After locating the line that contains "Returns a quaternion-based" in the data below, set down exactly that line and each one after it through the line that contains "Forward vector of the Transform. | None |", and nothing more.

#### Data for analysis
==================================================
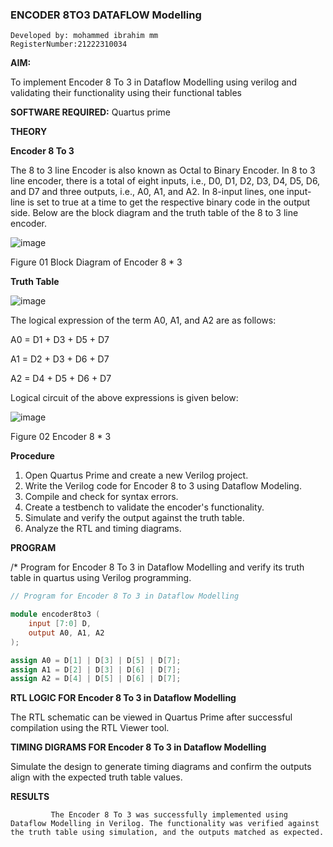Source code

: ### ENCODER 8TO3 DATAFLOW Modelling

```
Developed by: mohammed ibrahim mm
RegisterNumber:21222310034

```
**AIM:**

To implement  Encoder 8 To 3 in Dataflow Modelling using verilog and validating their functionality using their functional tables

**SOFTWARE REQUIRED:** Quartus prime

**THEORY**

**Encoder 8 To 3**

The 8 to 3 line Encoder is also known as Octal to Binary Encoder. In 8 to 3 line encoder, there is a total of eight inputs, i.e., D0, D1, D2, D3, D4, D5, D6, and D7 and three outputs, i.e., A0, A1, and A2. In 8-input lines, one input-line is set to true at a time to get the respective binary code in the output side. Below are the block diagram and the truth table of the 8 to 3 line encoder.

![image](https://github.com/naavaneetha/ENCODER8TO3DATAFLOW/assets/154305477/0bc242c1-eb9e-4c47-afe5-30428470efc3)

Figure 01  Block Diagram of Encoder 8 * 3

**Truth Table**

![image](https://github.com/naavaneetha/ENCODER8TO3DATAFLOW/assets/154305477/35496b14-ae6e-4cd1-9abd-d6736b576575)

The logical expression of the term A0, A1, and A2 are as follows:

A0 = D1 + D3 + D5 + D7

A1 = D2 + D3 + D6 + D7

A2 = D4 + D5 + D6 + D7

Logical circuit of the above expressions is given below:

![image](https://github.com/naavaneetha/ENCODER8TO3DATAFLOW/assets/154305477/95acaee6-c873-4c75-89eb-ef09fb158053)

Figure 02  Encoder 8 * 3

**Procedure**

1. Open Quartus Prime and create a new Verilog project.
2. Write the Verilog code for Encoder 8 to 3 using Dataflow Modeling.
3. Compile and check for syntax errors.
4. Create a testbench to validate the encoder's functionality.
5. Simulate and verify the output against the truth table.
6. Analyze the RTL and timing diagrams.

**PROGRAM**

/* Program for Encoder 8 To 3 in Dataflow Modelling and verify its truth table in quartus using Verilog programming. 
```verilog
// Program for Encoder 8 To 3 in Dataflow Modelling

module encoder8to3 (
    input [7:0] D,
    output A0, A1, A2
);

assign A0 = D[1] | D[3] | D[5] | D[7];
assign A1 = D[2] | D[3] | D[6] | D[7];
assign A2 = D[4] | D[5] | D[6] | D[7];

```


**RTL LOGIC FOR Encoder 8 To 3 in Dataflow Modelling**

The RTL schematic can be viewed in Quartus Prime after successful compilation using the RTL Viewer tool.

**TIMING DIGRAMS FOR Encoder 8 To 3 in Dataflow Modelling**

Simulate the design to generate timing diagrams and confirm the outputs align with the expected truth table values.

**RESULTS**

             The Encoder 8 To 3 was successfully implemented using Dataflow Modelling in Verilog. The functionality was verified against the truth table using simulation, and the outputs matched as expected.



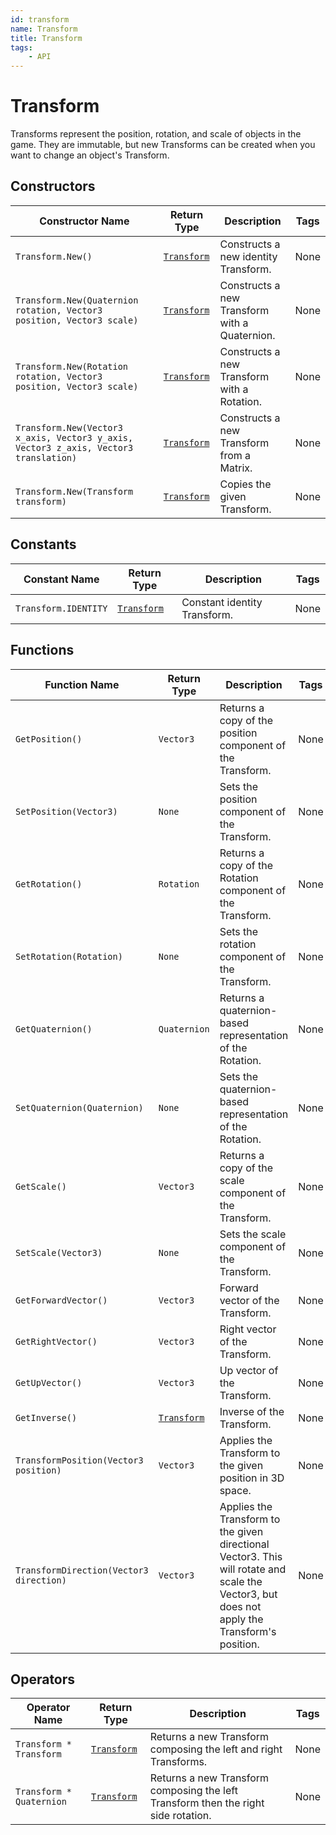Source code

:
 ```yaml
---
id: transform
name: Transform
title: Transform
tags:
    - API
---
```


# Transform

Transforms represent the position, rotation, and scale of objects in the game. They are immutable, but new Transforms can be created when you want to change an object's Transform.

## Constructors

| Constructor Name | Return Type | Description | Tags |
| ----------- | ----------- | ----------- | ---- |
| `Transform.New()` | [`Transform`](transform.md) | Constructs a new identity Transform. | None |
| `Transform.New(Quaternion rotation, Vector3 position, Vector3 scale)` | [`Transform`](transform.md) | Constructs a new Transform with a Quaternion. | None |
| `Transform.New(Rotation rotation, Vector3 position, Vector3 scale)` | [`Transform`](transform.md) | Constructs a new Transform with a Rotation. | None |
| `Transform.New(Vector3 x_axis, Vector3 y_axis, Vector3 z_axis, Vector3 translation)` | [`Transform`](transform.md) | Constructs a new Transform from a Matrix. | None |
| `Transform.New(Transform transform)` | [`Transform`](transform.md) | Copies the given Transform. | None |

## Constants

| Constant Name | Return Type | Description | Tags |
| ----------- | ----------- | ----------- | ---- |
| `Transform.IDENTITY` | [`Transform`](transform.md) | Constant identity Transform. | None |

## Functions

| Function Name | Return Type | Description | Tags |
| -------- | ----------- | ----------- | ---- |
| `GetPosition()` | `Vector3` | Returns a copy of the position component of the Transform. | None |
| `SetPosition(Vector3)` | `None` | Sets the position component of the Transform. | None |
| `GetRotation()` | `Rotation` | Returns a copy of the Rotation component of the Transform. | None |
| `SetRotation(Rotation)` | `None` | Sets the rotation component of the Transform. | None |
| `GetQuaternion()` | `Quaternion` | Returns a quaternion-based representation of the Rotation. | None |
| `SetQuaternion(Quaternion)` | `None` | Sets the quaternion-based representation of the Rotation. | None |
| `GetScale()` | `Vector3` | Returns a copy of the scale component of the Transform. | None |
| `SetScale(Vector3)` | `None` | Sets the scale component of the Transform. | None |
| `GetForwardVector()` | `Vector3` | Forward vector of the Transform. | None |
| `GetRightVector()` | `Vector3` | Right vector of the Transform. | None |
| `GetUpVector()` | `Vector3` | Up vector of the Transform. | None |
| `GetInverse()` | [`Transform`](transform.md) | Inverse of the Transform. | None |
| `TransformPosition(Vector3 position)` | `Vector3` | Applies the Transform to the given position in 3D space. | None |
| `TransformDirection(Vector3 direction)` | `Vector3` | Applies the Transform to the given directional Vector3. This will rotate and scale the Vector3, but does not apply the Transform's position. | None |

## Operators

| Operator Name | Return Type | Description | Tags |
| -------- | ----------- | ----------- | ---- |
| `Transform * Transform` | [`Transform`](transform.md) | Returns a new Transform composing the left and right Transforms. | None |
| `Transform * Quaternion` | [`Transform`](transform.md) | Returns a new Transform composing the left Transform then the right side rotation. | None |
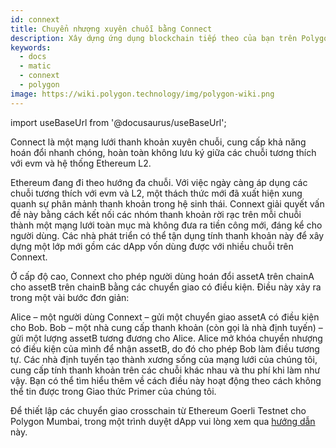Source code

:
 ```yaml
---
id: connext
title: Chuyển nhượng xuyên chuỗi bằng Connect
description: Xây dựng ứng dụng blockchain tiếp theo của bạn trên Polygon.
keywords:
  - docs
  - matic
  - connext
  - polygon
image: https://wiki.polygon.technology/img/polygon-wiki.png
---
```

import useBaseUrl from '@docusaurus/useBaseUrl';

Connect là một mạng lưới thanh khoản xuyên chuỗi, cung cấp khả năng hoán đổi nhanh chóng, hoàn toàn không lưu ký giữa các chuỗi tương thích với evm và hệ thống Ethereum L2.

Ethereum đang đi theo hướng đa chuỗi. Với việc ngày càng áp dụng các chuỗi tương thích với evm và L2, một thách thức mới đã xuất hiện xung quanh sự phân mảnh thanh khoản trong hệ sinh thái. Connext giải quyết vấn đề này bằng cách kết nối các nhóm thanh khoản rời rạc trên mỗi chuỗi thành một mạng lưới toàn mục mà không đưa ra tiền công mới, đáng kể cho người dùng. Các nhà phát triển có thể tận dụng tính thanh khoản này để xây dựng một lớp mới gồm các dApp vốn dùng được với nhiều chuỗi trên Connext.

Ở cấp độ cao, Connext cho phép người dùng hoán đổi assetA trên chainA cho assetB trên chainB bằng các chuyển giao có điều kiện. Điều này xảy ra trong một vài bước đơn giản:

Alice – một người dùng Connext – gửi một chuyển giao assetA có điều kiện cho Bob. Bob – một nhà cung cấp thanh khoản (còn gọi là nhà định tuyến) – gửi một lượng assetB tương đương cho Alice. Alice mở khóa chuyển nhượng có điều kiện của mình để nhận assetB, do đó cho phép Bob làm điều tương tự. Các nhà định tuyến tạo thành xương sống của mạng lưới của chúng tôi, cung cấp tính thanh khoản trên các chuỗi khác nhau và thu phí khi làm như vậy. Bạn có thể tìm hiểu thêm về cách điều này hoạt động theo cách không thể tin được trong Giao thức Primer của chúng tôi.

Để thiết lập các chuyển giao crosschain từ Ethereum Goerli Testnet cho Polygon Mumbai, trong một trình duyệt dApp vui lòng xem qua [hướng dẫn](https://docs.connext.network/quickstart-polygon-matic-integration) này.
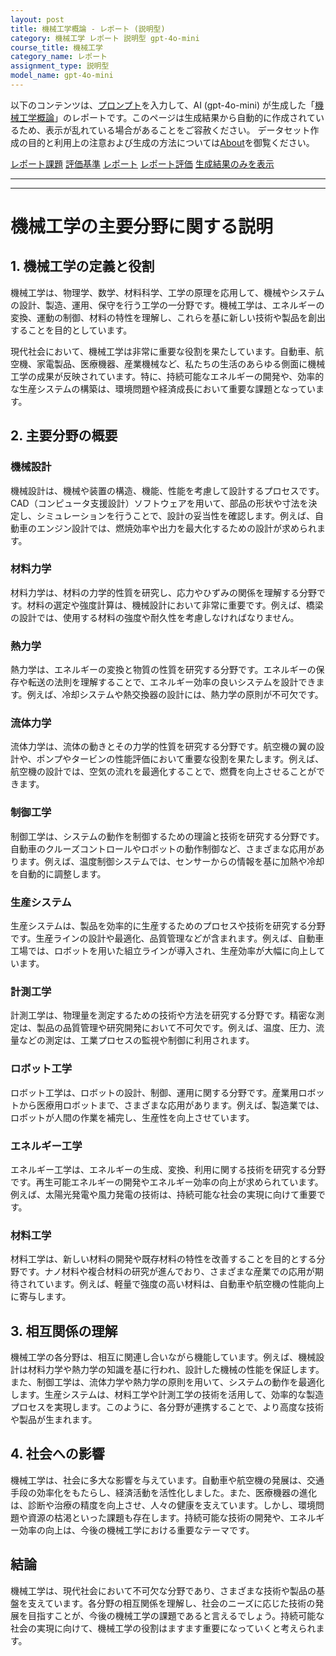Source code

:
 ```yaml
---
layout: post
title: 機械工学概論 - レポート (説明型)
category: 機械工学 レポート 説明型 gpt-4o-mini
course_title: 機械工学
category_name: レポート
assignment_type: 説明型
model_name: gpt-4o-mini
---
```


以下のコンテンツは、[プロンプト](http://127.0.0.1:8000/generated/機械工学/gpt-4o-mini/prompt_レポート-説明型.md)を入力して、AI (gpt-4o-mini) が生成した「[機械工学概論](/contents/機械工学/)」のレポートです。このページは生成結果から自動的に作成されているため、表示が乱れている場合があることをご容赦ください。
データセット作成の目的と利用上の注意および生成の方法については[About](/About)を御覧ください。

[レポート課題](../レポート課題-説明型)
[評価基準](../評価基準-説明型)
[レポート](../レポート-説明型)
[レポート評価](../レポート評価-説明型)
[生成結果のみを表示](http://127.0.0.1:8000/generated/機械工学/gpt-4o-mini/レポート-説明型.md)
  

***
***
  
# 機械工学の主要分野に関する説明

## 1. 機械工学の定義と役割

機械工学は、物理学、数学、材料科学、工学の原理を応用して、機械やシステムの設計、製造、運用、保守を行う工学の一分野です。機械工学は、エネルギーの変換、運動の制御、材料の特性を理解し、これらを基に新しい技術や製品を創出することを目的としています。

現代社会において、機械工学は非常に重要な役割を果たしています。自動車、航空機、家電製品、医療機器、産業機械など、私たちの生活のあらゆる側面に機械工学の成果が反映されています。特に、持続可能なエネルギーの開発や、効率的な生産システムの構築は、環境問題や経済成長において重要な課題となっています。

## 2. 主要分野の概要

### 機械設計
機械設計は、機械や装置の構造、機能、性能を考慮して設計するプロセスです。CAD（コンピュータ支援設計）ソフトウェアを用いて、部品の形状や寸法を決定し、シミュレーションを行うことで、設計の妥当性を確認します。例えば、自動車のエンジン設計では、燃焼効率や出力を最大化するための設計が求められます。

### 材料力学
材料力学は、材料の力学的性質を研究し、応力やひずみの関係を理解する分野です。材料の選定や強度計算は、機械設計において非常に重要です。例えば、橋梁の設計では、使用する材料の強度や耐久性を考慮しなければなりません。

### 熱力学
熱力学は、エネルギーの変換と物質の性質を研究する分野です。エネルギーの保存や転送の法則を理解することで、エネルギー効率の良いシステムを設計できます。例えば、冷却システムや熱交換器の設計には、熱力学の原則が不可欠です。

### 流体力学
流体力学は、流体の動きとその力学的性質を研究する分野です。航空機の翼の設計や、ポンプやタービンの性能評価において重要な役割を果たします。例えば、航空機の設計では、空気の流れを最適化することで、燃費を向上させることができます。

### 制御工学
制御工学は、システムの動作を制御するための理論と技術を研究する分野です。自動車のクルーズコントロールやロボットの動作制御など、さまざまな応用があります。例えば、温度制御システムでは、センサーからの情報を基に加熱や冷却を自動的に調整します。

### 生産システム
生産システムは、製品を効率的に生産するためのプロセスや技術を研究する分野です。生産ラインの設計や最適化、品質管理などが含まれます。例えば、自動車工場では、ロボットを用いた組立ラインが導入され、生産効率が大幅に向上しています。

### 計測工学
計測工学は、物理量を測定するための技術や方法を研究する分野です。精密な測定は、製品の品質管理や研究開発において不可欠です。例えば、温度、圧力、流量などの測定は、工業プロセスの監視や制御に利用されます。

### ロボット工学
ロボット工学は、ロボットの設計、制御、運用に関する分野です。産業用ロボットから医療用ロボットまで、さまざまな応用があります。例えば、製造業では、ロボットが人間の作業を補完し、生産性を向上させています。

### エネルギー工学
エネルギー工学は、エネルギーの生成、変換、利用に関する技術を研究する分野です。再生可能エネルギーの開発やエネルギー効率の向上が求められています。例えば、太陽光発電や風力発電の技術は、持続可能な社会の実現に向けて重要です。

### 材料工学
材料工学は、新しい材料の開発や既存材料の特性を改善することを目的とする分野です。ナノ材料や複合材料の研究が進んでおり、さまざまな産業での応用が期待されています。例えば、軽量で強度の高い材料は、自動車や航空機の性能向上に寄与します。

## 3. 相互関係の理解

機械工学の各分野は、相互に関連し合いながら機能しています。例えば、機械設計は材料力学や熱力学の知識を基に行われ、設計した機械の性能を保証します。また、制御工学は、流体力学や熱力学の原則を用いて、システムの動作を最適化します。生産システムは、材料工学や計測工学の技術を活用して、効率的な製造プロセスを実現します。このように、各分野が連携することで、より高度な技術や製品が生まれます。

## 4. 社会への影響

機械工学は、社会に多大な影響を与えています。自動車や航空機の発展は、交通手段の効率化をもたらし、経済活動を活性化しました。また、医療機器の進化は、診断や治療の精度を向上させ、人々の健康を支えています。しかし、環境問題や資源の枯渇といった課題も存在します。持続可能な技術の開発や、エネルギー効率の向上は、今後の機械工学における重要なテーマです。

## 結論

機械工学は、現代社会において不可欠な分野であり、さまざまな技術や製品の基盤を支えています。各分野の相互関係を理解し、社会のニーズに応じた技術の発展を目指すことが、今後の機械工学の課題であると言えるでしょう。持続可能な社会の実現に向けて、機械工学の役割はますます重要になっていくと考えられます。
==================================================
#### Completed task
| `GetQuaternion()` | `Quaternion` | Returns a quaternion-based representation of the Rotation. | None |
| `SetQuaternion(Quaternion)` | `None` | Sets the quaternion-based representation of the Rotation. | None |
| `GetScale()` | `Vector3` | Returns a copy of the scale component of the Transform. | None |
| `SetScale(Vector3)` | `None` | Sets the scale component of the Transform. | None |
| `GetForwardVector()` | `Vector3` | Forward vector of the Transform. | None |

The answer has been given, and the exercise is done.